Data Analysis at the Command Line💻
As you may know, I'm a data scientist so data analysis is kind of my cup of tea. 🫖
However, I tend to do my analysis work in Python. You know.. Because it's fast, easy and the ecosystem for data analysis and data science is great.
But sometimes you just want to have some fun. Sometimes, you want to challenge yourself to do things a little bit different.
So today we're going to do some data analysis on lyrics from The Beatles and The Rolling Stones. Not in Python, but at the command line!
Let's dive in!
Requirements
Before we get started, you need to install the csvkit
Python package. You can easily install it using pip or poetry.

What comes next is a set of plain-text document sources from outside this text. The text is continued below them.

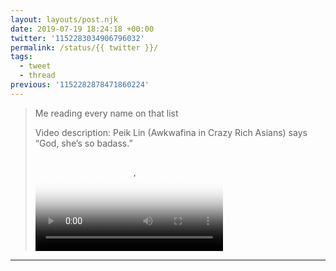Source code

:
 ```yaml
---
layout: layouts/post.njk
date: 2019-07-19 18:24:18 +00:00
twitter: '1152283034906796032'
permalink: /status/{{ twitter }}/
tags: 
  - tweet
  - thread
previous: '1152282878471860224'
---
```


> Me reading every name on that list 
> 
> <p class="sr-only">Video description: Peik Lin (Awkwafina in Crazy Rich Asians) says “God, she’s so badass.”</p>
> 
> <video controls loop preload="metadata" poster="/img/D_27QcFVUAANv7V.jpg"><source src="/img/1152283034906796032-D_27QcFVUAANv7V.mp4">Your browser does not support the video tag.</video>

---

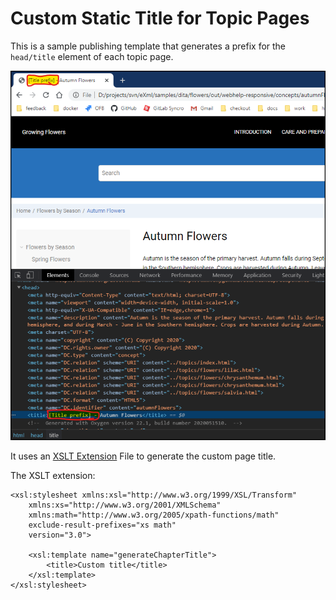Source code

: # Custom Static Title for Topic Pages

This is a sample publishing template that generates a prefix for the `head/title` element of each topic page.

![Output Sample](topic-page-title-prefix.png)

It uses an 
[XSLT Extension](https://www.oxygenxml.com/doc/versions/22.1/ug-webhelp-responsive/topics/whr-responsive-override-xslt-dita-xslt-import.html) File to generate the custom page title.

The XSLT extension:
```
<xsl:stylesheet xmlns:xsl="http://www.w3.org/1999/XSL/Transform"
    xmlns:xs="http://www.w3.org/2001/XMLSchema"
    xmlns:math="http://www.w3.org/2005/xpath-functions/math"
    exclude-result-prefixes="xs math"
    version="3.0">
    
    <xsl:template name="generateChapterTitle">
        <title>Custom title</title>
    </xsl:template>
</xsl:stylesheet>
```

Though it may seem obvious, you should keep your favorite terminal application ready as well. :)
The Data
For this tutorial, we're using the Kaggle song lyrics from 79 musical genres dataset. Specifically, the aptly named file lyrics-data.csv
.
The columns
Using csvcut -n
we can get the column names and indices:
csvcut -n lyrics-data.csv
1: ALink
2: SName
3: SLink
4: Lyric
5: language
What does the data look like?
The Lyric column is huge and we'll come back to that later, but for now let's visualise the other columns using csvcut
.
We can use csvcut -c
to select specific columns in our dataset. Here we select columns ALink, SName, SLink and language.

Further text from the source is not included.